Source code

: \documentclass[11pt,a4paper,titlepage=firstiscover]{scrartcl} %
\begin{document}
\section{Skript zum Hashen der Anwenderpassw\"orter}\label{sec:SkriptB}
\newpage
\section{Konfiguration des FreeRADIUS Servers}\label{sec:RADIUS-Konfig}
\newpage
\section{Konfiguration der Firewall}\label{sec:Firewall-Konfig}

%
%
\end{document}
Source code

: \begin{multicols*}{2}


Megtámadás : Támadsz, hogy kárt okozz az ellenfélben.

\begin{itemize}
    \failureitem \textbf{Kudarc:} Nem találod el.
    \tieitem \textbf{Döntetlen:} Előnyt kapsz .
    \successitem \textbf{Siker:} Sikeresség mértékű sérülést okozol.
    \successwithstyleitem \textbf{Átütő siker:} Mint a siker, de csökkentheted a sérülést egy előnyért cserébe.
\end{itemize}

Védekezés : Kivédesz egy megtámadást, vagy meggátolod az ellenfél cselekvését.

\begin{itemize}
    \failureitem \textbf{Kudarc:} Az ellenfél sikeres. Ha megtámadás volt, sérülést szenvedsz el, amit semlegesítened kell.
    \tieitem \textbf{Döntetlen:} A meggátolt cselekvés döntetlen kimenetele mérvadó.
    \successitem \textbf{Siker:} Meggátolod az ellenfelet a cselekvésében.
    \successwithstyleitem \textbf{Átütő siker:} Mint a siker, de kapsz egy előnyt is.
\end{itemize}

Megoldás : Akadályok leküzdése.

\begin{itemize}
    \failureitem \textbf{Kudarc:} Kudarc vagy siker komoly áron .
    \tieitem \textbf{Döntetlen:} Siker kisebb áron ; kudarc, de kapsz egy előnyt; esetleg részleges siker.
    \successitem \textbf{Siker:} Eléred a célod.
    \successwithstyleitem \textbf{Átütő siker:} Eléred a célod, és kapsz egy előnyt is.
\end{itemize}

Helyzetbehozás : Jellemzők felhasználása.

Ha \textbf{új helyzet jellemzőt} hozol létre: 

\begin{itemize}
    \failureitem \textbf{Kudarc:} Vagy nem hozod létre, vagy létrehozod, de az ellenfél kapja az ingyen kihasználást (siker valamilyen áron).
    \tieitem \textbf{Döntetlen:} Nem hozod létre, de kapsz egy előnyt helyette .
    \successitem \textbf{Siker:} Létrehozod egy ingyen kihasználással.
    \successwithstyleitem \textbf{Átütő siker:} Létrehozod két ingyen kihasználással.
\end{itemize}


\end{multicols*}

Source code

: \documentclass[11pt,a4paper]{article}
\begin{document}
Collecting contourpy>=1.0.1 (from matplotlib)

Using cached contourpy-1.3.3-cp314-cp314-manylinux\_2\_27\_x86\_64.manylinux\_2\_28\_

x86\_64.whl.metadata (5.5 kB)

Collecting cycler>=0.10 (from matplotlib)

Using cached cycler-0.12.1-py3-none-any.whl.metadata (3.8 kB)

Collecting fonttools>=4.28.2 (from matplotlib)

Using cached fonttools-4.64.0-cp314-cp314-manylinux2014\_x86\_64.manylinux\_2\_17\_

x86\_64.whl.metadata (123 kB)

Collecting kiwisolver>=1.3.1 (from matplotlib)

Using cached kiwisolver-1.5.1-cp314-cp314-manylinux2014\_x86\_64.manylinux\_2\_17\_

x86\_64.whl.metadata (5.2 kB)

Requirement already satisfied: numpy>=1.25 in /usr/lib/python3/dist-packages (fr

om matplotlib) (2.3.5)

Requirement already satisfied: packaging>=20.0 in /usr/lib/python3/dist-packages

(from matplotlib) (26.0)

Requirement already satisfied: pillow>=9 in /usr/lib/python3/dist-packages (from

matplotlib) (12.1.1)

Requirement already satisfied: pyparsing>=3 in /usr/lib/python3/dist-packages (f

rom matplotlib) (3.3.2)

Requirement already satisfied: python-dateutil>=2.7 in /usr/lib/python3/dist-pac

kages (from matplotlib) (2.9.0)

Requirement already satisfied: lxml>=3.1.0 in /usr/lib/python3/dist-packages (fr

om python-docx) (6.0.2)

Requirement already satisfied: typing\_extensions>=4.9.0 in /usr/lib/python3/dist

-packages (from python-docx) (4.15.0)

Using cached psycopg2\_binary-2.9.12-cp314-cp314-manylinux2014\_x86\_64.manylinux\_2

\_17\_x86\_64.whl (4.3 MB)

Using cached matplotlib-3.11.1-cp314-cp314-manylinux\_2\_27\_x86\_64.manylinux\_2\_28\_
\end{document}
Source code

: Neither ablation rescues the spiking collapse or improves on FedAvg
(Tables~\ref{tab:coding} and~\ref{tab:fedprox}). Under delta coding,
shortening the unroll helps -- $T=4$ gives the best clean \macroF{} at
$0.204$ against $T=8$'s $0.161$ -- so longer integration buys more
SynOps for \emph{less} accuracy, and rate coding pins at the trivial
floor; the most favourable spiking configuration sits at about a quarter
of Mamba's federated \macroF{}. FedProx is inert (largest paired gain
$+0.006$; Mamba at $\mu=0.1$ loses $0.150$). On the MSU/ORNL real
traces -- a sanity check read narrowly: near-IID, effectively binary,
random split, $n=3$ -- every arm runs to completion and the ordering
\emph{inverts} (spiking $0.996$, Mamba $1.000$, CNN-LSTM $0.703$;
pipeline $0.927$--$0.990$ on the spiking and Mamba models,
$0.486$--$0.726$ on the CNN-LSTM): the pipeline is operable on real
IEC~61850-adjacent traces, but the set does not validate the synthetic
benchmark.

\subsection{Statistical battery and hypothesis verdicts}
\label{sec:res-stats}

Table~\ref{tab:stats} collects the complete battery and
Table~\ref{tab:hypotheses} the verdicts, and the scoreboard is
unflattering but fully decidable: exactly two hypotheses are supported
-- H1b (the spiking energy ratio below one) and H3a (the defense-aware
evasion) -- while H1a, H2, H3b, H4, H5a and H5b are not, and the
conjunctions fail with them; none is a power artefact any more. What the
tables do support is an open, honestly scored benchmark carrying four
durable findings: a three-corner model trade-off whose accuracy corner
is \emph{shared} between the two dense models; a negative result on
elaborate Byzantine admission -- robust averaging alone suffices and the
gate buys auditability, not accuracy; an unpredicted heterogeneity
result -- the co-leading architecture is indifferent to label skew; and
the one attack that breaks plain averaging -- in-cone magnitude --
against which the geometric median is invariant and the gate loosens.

▸ Your instructions: Transcribe the records above from the line holding "rom matplotlib) (3.3.2)" down to the line holding "Requirement already satisfied: typing\_extensions>=4.9.0", inclusive, without adding anything.

▸ Task response:
rom matplotlib) (3.3.2)

Requirement already satisfied: python-dateutil>=2.7 in /usr/lib/python3/dist-pac

kages (from matplotlib) (2.9.0)

Requirement already satisfied: lxml>=3.1.0 in /usr/lib/python3/dist-packages (fr

om python-docx) (6.0.2)

Requirement already satisfied: typing\_extensions>=4.9.0 in /usr/lib/python3/dist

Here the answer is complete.